Online Social Networks and their influence


After last week’s lecture about online social networks, I thought it would be interesting to examine a real life situation of how online social networks can influence businesses and what their employees say about them. As mentioned in the lecture, certain nodes may have a greater reach of people who they can influence. So what happens when that node happens to be an enraged employee complaining about their employer? If that employee has a high degree of centrality, they could very quickly allow many people to see their complaint which may be very damaging to the employer.

In an article posted in the New York Times, something very similar happened. Two disgruntled employees were fired from the restaurant they worked at because they discovered they owed taxes that they believed was due to an error of the restaurant and went to Facebook to express their anger. The following day, they were fired because the boss believed they were being disloyal to the restaurant by complaining on such a public forum.
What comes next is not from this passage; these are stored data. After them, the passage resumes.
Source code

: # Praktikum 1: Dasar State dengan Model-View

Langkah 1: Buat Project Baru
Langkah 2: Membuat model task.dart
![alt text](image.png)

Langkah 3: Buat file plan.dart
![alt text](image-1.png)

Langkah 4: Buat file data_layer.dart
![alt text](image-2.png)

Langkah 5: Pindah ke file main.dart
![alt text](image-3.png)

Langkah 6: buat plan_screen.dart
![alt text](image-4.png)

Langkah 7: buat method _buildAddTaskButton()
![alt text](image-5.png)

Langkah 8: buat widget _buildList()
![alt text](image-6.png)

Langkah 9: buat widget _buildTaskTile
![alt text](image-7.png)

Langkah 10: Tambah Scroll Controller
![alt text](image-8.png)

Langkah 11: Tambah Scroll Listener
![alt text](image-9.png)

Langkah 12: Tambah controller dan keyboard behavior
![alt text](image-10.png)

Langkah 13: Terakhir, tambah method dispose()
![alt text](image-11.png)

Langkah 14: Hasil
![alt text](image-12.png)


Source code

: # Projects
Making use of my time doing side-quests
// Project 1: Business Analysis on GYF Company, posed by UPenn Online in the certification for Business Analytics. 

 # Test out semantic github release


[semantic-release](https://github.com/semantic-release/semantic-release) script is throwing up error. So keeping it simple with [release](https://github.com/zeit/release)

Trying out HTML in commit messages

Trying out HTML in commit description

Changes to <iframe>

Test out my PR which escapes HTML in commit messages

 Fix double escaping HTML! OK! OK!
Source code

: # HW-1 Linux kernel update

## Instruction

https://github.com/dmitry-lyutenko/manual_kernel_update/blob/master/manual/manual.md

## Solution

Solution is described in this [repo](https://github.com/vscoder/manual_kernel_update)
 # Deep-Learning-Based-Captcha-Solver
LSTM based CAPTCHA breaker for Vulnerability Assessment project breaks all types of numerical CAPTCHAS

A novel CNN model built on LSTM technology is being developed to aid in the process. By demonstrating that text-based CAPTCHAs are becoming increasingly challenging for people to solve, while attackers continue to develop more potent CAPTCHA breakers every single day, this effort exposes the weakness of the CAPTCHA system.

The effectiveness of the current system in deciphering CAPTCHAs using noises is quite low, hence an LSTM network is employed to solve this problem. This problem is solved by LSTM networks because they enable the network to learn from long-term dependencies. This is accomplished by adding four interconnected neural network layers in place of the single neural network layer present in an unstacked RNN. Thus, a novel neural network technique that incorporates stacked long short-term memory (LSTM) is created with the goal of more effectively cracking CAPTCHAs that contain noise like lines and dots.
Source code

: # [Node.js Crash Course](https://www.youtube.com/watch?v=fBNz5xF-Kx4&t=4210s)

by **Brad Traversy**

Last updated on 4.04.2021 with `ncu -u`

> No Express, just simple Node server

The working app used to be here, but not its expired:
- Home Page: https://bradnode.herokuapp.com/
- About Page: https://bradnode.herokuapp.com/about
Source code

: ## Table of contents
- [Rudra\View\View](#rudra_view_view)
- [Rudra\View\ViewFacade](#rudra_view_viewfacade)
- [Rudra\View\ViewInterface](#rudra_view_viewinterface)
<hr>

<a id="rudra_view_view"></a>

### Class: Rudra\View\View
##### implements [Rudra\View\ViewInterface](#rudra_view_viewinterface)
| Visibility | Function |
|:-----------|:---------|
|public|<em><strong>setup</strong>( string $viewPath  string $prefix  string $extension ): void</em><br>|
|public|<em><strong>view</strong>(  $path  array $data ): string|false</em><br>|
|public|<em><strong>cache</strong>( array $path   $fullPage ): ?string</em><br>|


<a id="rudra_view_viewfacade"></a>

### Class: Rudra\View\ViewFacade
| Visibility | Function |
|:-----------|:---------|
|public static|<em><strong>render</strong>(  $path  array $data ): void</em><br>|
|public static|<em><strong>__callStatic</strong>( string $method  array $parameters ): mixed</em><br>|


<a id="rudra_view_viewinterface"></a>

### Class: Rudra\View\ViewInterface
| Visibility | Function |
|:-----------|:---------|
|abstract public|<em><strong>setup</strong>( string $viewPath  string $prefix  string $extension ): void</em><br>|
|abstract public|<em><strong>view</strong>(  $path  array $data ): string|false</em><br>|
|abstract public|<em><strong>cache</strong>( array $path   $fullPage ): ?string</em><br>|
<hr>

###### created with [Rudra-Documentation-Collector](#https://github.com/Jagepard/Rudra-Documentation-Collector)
Within days, the restaurant’s lawyers contacted them saying they needed to remove the comments and make a pubic apology for the alleged defamation. If they didn’t do so, they would sue them for defamation. The outcome was that the restaurant was not allowed to fire their employees because of what they say on Facebook or limit their activity on social media due to the Labor Relations Act.

After reading this article, it is interesting to note that employees have a lot of knowledge (not including privileged information) about the business they work for that could be very damaging if made public and employees who have a lot of power in their social network, could have a great deal of influence. It is understandable that companies wouldn’t want employees making public complaints about the company but on the other hand, customers do the same thing. So why can’t employees do it? If they feel that they are being treated unfairly or are noticing unethical business practices, wouldn’t they be able to evoke more change if they make their complaint public? What do you think? Do you think companies should be allowed to limit what employees say about the company on social media? Do you work for a company that has a social network policy? If so, how do you feel about it?